La cucina di Milana inoltre, si rivela semplice nel più bel significato del termine. Quella semplicità rassicurante ed evocativa che ti fa venire la pelle d’oca a tavola e che, forchettata dopo forchettata, fa socchiudere gli occhi dal piacere. Una semplicità sincera e difficile da trovare, in grado di spingerti a tornare da Giovanni già il giorno dopo e quello dopo ancora senza stancarti… Insomma, avete capito cosa intendo no? 🙂
Il tutto impreziosito da un servizio giovane, competente e più che mai appassionato.
Buono il pane casereccio di un forno locale a fare compagnia nel cestino, così come il benvenuto a base di broccolo romano pastellato di ottima fattura.
Si parte con una stuzzicante insalta verde di stagione e mele annurche, crostini di pane caldo all’uvetta ed un patè “nostrano” di fegatini di cacciagione, aromatizzato con bacche di ginepro, scorza di arancia e tartufo nero.
Gli antipasti successivi cominciano a far apprezzare realmente la mano dello Chef: “Involtino di verza ripieno di Baccalà su cremolata di patate, cipolle e rosmarino con olio Quattrociocchi a crudo” ed una memorabile “Guanciola di vitella al cucchiaio con salsa verde, patate ratte, puntarelle, grani di Sal del Mon e olio Quattrociocchi all’arancia”. La guanciola viene cotta a bassa temperatura per 3 ore senza aggiunta di grasso, conferendo alla carne una consistenza strepitosa.

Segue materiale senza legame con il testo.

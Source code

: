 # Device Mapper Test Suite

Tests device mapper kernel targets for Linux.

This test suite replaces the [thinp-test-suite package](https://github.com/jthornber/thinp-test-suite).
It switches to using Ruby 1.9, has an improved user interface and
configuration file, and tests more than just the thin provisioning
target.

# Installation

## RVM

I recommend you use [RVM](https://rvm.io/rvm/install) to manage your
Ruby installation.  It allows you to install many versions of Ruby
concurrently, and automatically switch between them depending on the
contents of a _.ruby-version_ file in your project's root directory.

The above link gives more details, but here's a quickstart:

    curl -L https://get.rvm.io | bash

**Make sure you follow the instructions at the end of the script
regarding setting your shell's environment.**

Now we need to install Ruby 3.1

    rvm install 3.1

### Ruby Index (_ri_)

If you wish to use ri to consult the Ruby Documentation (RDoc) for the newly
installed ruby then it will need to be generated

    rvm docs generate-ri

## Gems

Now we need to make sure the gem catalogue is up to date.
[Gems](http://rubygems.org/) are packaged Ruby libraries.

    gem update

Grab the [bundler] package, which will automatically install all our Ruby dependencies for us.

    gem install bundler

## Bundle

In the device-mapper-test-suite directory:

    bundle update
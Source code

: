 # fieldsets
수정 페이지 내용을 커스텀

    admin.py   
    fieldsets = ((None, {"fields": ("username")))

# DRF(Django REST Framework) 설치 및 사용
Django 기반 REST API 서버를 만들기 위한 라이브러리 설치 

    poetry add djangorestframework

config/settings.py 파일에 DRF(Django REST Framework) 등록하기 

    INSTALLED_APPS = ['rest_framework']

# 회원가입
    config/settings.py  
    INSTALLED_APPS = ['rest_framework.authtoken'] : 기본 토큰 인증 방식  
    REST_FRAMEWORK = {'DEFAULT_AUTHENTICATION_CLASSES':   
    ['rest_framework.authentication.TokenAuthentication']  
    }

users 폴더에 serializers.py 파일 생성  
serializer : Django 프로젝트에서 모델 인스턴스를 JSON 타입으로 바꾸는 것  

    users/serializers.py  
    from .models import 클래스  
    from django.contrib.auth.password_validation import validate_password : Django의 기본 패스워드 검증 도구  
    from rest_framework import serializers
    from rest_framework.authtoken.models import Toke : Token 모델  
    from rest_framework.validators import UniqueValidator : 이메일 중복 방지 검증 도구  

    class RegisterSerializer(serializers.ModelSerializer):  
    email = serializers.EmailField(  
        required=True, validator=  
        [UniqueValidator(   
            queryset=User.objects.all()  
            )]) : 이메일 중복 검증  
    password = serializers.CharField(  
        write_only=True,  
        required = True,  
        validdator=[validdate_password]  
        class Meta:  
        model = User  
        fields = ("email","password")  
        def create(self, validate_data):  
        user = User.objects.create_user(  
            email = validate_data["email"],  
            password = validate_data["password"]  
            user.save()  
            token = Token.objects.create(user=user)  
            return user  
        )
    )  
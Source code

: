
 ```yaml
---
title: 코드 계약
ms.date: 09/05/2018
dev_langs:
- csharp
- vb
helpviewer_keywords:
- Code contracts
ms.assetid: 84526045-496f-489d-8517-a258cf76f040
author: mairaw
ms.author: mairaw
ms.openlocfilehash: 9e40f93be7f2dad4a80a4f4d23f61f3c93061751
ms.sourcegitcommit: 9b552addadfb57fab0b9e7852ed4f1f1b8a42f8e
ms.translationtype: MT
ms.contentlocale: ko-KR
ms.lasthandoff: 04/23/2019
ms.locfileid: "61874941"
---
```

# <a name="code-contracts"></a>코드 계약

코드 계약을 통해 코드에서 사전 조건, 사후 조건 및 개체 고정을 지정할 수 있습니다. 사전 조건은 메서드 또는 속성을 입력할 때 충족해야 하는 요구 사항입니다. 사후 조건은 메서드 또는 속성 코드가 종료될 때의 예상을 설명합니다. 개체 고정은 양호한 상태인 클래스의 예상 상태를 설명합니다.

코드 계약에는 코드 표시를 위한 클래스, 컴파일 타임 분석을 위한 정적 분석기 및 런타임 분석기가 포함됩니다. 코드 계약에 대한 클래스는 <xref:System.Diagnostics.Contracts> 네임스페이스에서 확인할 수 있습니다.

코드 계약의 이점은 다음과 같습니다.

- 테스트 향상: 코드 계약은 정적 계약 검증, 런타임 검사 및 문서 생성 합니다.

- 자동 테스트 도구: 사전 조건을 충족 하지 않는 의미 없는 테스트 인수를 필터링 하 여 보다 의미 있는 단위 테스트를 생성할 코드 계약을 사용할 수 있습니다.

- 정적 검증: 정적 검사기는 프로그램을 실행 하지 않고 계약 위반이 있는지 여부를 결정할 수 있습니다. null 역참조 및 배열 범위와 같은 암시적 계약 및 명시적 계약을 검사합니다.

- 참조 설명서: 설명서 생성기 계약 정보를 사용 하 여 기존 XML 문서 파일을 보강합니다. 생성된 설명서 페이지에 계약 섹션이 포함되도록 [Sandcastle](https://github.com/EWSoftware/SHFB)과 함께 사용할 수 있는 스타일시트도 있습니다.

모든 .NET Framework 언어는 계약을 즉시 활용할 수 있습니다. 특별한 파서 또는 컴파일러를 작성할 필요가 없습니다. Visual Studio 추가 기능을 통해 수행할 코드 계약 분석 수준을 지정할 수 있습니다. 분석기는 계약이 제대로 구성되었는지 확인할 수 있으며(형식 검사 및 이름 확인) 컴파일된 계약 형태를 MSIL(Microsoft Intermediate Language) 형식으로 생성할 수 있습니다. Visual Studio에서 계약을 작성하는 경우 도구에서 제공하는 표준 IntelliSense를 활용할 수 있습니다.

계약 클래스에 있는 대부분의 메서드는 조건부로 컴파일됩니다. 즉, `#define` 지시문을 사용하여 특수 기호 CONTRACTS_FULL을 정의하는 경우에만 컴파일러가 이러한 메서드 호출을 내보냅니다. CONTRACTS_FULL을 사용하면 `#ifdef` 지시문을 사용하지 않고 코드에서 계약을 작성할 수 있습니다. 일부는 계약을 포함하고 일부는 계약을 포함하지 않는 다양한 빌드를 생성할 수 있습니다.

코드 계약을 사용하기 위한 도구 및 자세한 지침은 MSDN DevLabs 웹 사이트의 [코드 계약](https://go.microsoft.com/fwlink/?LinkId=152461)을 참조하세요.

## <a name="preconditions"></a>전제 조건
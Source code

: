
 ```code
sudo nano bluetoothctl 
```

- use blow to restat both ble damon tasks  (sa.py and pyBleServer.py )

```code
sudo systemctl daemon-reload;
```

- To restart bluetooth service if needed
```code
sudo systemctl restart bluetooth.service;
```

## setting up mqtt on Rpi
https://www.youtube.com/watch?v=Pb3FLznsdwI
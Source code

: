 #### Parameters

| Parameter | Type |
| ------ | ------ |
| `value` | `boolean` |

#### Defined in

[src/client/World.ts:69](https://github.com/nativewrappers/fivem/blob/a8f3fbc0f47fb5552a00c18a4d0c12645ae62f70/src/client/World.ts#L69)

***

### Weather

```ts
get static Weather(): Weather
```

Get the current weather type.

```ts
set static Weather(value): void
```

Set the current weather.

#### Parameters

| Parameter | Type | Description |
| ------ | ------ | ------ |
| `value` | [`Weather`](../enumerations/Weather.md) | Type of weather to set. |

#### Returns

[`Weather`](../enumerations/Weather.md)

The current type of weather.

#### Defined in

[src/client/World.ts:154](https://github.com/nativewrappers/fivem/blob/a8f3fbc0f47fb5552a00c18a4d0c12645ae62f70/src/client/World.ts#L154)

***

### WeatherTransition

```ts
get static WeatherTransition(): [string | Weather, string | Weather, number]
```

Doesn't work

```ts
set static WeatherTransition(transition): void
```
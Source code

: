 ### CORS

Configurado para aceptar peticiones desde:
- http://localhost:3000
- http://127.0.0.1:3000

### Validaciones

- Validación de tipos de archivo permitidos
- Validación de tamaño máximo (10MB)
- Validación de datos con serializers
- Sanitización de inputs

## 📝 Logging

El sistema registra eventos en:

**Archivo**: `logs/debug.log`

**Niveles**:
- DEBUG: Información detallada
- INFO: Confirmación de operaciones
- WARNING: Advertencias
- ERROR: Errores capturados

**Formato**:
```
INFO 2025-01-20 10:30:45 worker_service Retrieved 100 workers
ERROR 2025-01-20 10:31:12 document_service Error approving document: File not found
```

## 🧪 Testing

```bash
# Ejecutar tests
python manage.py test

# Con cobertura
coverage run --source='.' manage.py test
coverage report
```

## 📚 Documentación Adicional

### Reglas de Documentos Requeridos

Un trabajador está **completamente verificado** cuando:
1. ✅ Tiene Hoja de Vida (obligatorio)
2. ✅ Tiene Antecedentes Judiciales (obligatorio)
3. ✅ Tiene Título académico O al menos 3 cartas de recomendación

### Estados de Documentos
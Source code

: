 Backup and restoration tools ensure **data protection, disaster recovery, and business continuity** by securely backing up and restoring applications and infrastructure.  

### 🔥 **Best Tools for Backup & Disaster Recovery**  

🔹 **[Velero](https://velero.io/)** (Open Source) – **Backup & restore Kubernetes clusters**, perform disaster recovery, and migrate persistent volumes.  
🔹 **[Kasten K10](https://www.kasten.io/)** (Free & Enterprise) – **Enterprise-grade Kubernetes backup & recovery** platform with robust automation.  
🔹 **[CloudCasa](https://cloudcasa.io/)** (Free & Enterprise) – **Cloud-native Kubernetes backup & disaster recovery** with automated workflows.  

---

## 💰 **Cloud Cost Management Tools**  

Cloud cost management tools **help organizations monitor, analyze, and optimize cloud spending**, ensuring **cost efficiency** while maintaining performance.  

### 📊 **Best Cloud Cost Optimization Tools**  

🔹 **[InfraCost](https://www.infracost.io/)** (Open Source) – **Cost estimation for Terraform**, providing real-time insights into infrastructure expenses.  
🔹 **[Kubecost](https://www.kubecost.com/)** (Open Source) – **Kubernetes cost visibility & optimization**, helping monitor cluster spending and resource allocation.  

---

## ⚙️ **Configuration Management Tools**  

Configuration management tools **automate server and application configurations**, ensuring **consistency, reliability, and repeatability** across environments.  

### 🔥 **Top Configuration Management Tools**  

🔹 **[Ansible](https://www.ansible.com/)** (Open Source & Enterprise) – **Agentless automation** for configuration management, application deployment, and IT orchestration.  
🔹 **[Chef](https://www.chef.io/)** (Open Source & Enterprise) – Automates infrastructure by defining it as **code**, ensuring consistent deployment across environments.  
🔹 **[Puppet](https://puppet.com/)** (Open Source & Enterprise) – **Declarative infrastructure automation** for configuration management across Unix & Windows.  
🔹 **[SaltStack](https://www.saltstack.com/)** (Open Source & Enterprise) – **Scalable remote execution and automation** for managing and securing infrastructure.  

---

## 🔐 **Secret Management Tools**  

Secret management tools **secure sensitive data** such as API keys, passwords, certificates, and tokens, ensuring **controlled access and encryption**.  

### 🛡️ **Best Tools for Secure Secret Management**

L’equilibrio con gli altri ingredienti rende ogni boccone un concentrato di goduria spiazzante.
Stimolato e curioso, procedo con 4 assaggi di primi, 2 classici del ristorante e 2 proposte stagionali. Esecuzioni apparentemente essenziali gradevoli per cotture, condimenti ed intensità di sapori ben giostrati.
“Cannelloni della Sora Maria al pasticcio di vitellone, gratinati con pomodoro casalino e mozzarella dell’agro pontino”: Questa longeva specialità viene servita nel locale da oltre 60 anni. Un vero pezzo di storia, caratterizzato dalla cottura direttamente nel piatto di ceramica con cui viene recapitato a tavola, in un antico forno a pietra ollare. Sfoglia, ripieno e condimento sono legati in un matrimonio commovente e l’assaggio del cannellone vale da solo l’intero viaggio ad Olevano. Da mangiarsene una teglia intera!
“L’Amatriciana secondo Giovanni (Rigatoni Mancini, Pomodorini del Piennolo Casa Barone, Guanciale gran riserva di Bassiano, Olio e.v.o. Bio Quattrociocchi, Miscela di Pecorino stagionato in grotta della Tuscia e Pecorino Fiore di Rocca, profumo di Maggiorana)”. Sarò breve; da fan accanito di questa preparazione romana, reputo l’amatriciana di Milana una delle più buone mai mangiate fin’ora (ardua è la “sfida” con quella del Dandini)! In questa versione, l’acidità del pomodoro crea accoppiata vincente con il guanciale ed il mix di pecorini di qualità assoluta. Il tocco che fa la differenza? L’aggiunta della maggiorana in ricordo dei pastori che, secondo Giovanni (e non solo), aromatizzavano questo piatto con le erbe delle campagne a disposizione. Indimenticabile.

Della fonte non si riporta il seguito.